Though nothing's set in stone, the findings exhibit eerie parallels to the precursors of previous mass extinctions.
"If you look at the fossil record you can see there was this same pattern at the end of the Permian, where two-thirds of marine genera became extinct," Andrea Dutton, a climate scientist at the University of Wisconisin-Madison who was not involved in the study, told The Guardian. "We don't have identical conditions to that now, but it's worth pointing out that the environmental changes going on are similar."
New Extremes
Extreme heat, acidification, and deoxygenation are all fearsome forces on their own. Combine two or more of them, and they can be catastrophic: they cause what's known as column-compound extreme events (CCX), which turn affected areas of the ocean virtually uninhabitable.
The research, which focused on the effects in the upper one thousand feet of the ocean, found that these compound events are growing, and now threaten up to 20 percent of global ocean volume. The waters of the North Pacific and the tropics are the most hard hit, as the only areas faced with full-blown triple CCX — at least so far.

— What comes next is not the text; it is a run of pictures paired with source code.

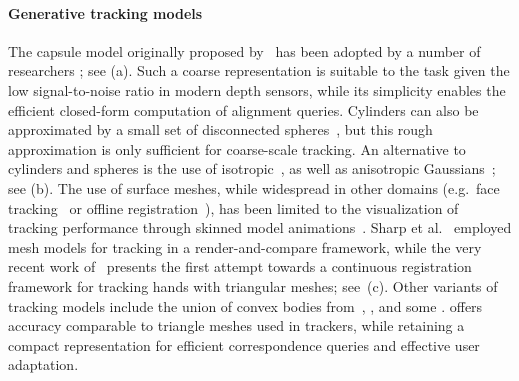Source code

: \paragraph{Generative tracking models}
The capsule model originally proposed by~\cite{rehg1994tracking} has been adopted by a number of researchers \cite{oiko2011hand,schroder2014real,fleishman2015icpik,tagliasacchi2015robust}; see (a). Such a coarse representation is suitable to the task given the low signal-to-noise ratio in modern depth sensors, while its simplicity enables the efficient closed-form computation of alignment queries. Cylinders can also be approximated by a small set of disconnected spheres~\cite{qian2014realtime}, but this rough approximation is only sufficient for coarse-scale tracking. An alternative to cylinders and spheres is the use of isotropic~\cite{sridhar2013multicam,sridhar2015fast}, as well as anisotropic Gaussians~\cite{sridhar2014anisotropic}; see (b).
% 
%
The use of surface meshes, while widespread in other domains (e.g.\ face tracking~\cite{bouaziz2013online} or offline registration~\cite{loper_eccv14}), has been limited to the visualization of tracking performance through skinned model animations~\cite{tompson2014real,schroder2014real}. Sharp et al.~ employed mesh models for tracking in a render-and-compare framework, while the very recent work of~\cite{taylor2016concerto} presents the first attempt towards a continuous registration framework for tracking hands with triangular meshes; see~(c).
%
Other variants of tracking models include the union of convex bodies from~\cite{melax2013dynamics}, , and some .
% 
 offers accuracy comparable to triangle meshes used in  trackers, while retaining a compact representation for efficient correspondence queries and effective user adaptation.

To make matters worse, the events are only getting more extreme, lasting three times longer — up to 30 days — and are six times more intense compared to the 1960s, per the Guardian. And wherever they occur, they can cut down the amount of habitable space by up to 75 percent.
"The impacts of this have already been seen and felt," study lead author Joel Wong, a researcher at ETH Zurich, told the newspaper. "Intense extreme events like these are likely to happen again in the future and will disrupt marine ecosystems and fisheries around the world."
Sinking Feeling
Oceans are the world's largest carbon sinks, absorbing the greenhouse gas and keeping it out of the atmosphere — and this immense burden, worsened due to climate change driven by human emissions, is taking its toll.
As the oceans absorb more carbon, their seawater becomes more acidic, damaging marine life. It also has the effect of crowding out oxygen molecules, straining aquatic populations.
Marine biomes are also enormous heat sinks. As expected, soaring global temperatures are putting them under incredible stress. But last year, the oceans also experienced a spike in warming that outpaced even the most pessimistic predictions, bewildering scientists. Who knows, then, just how extreme these compounding catastrophes can get.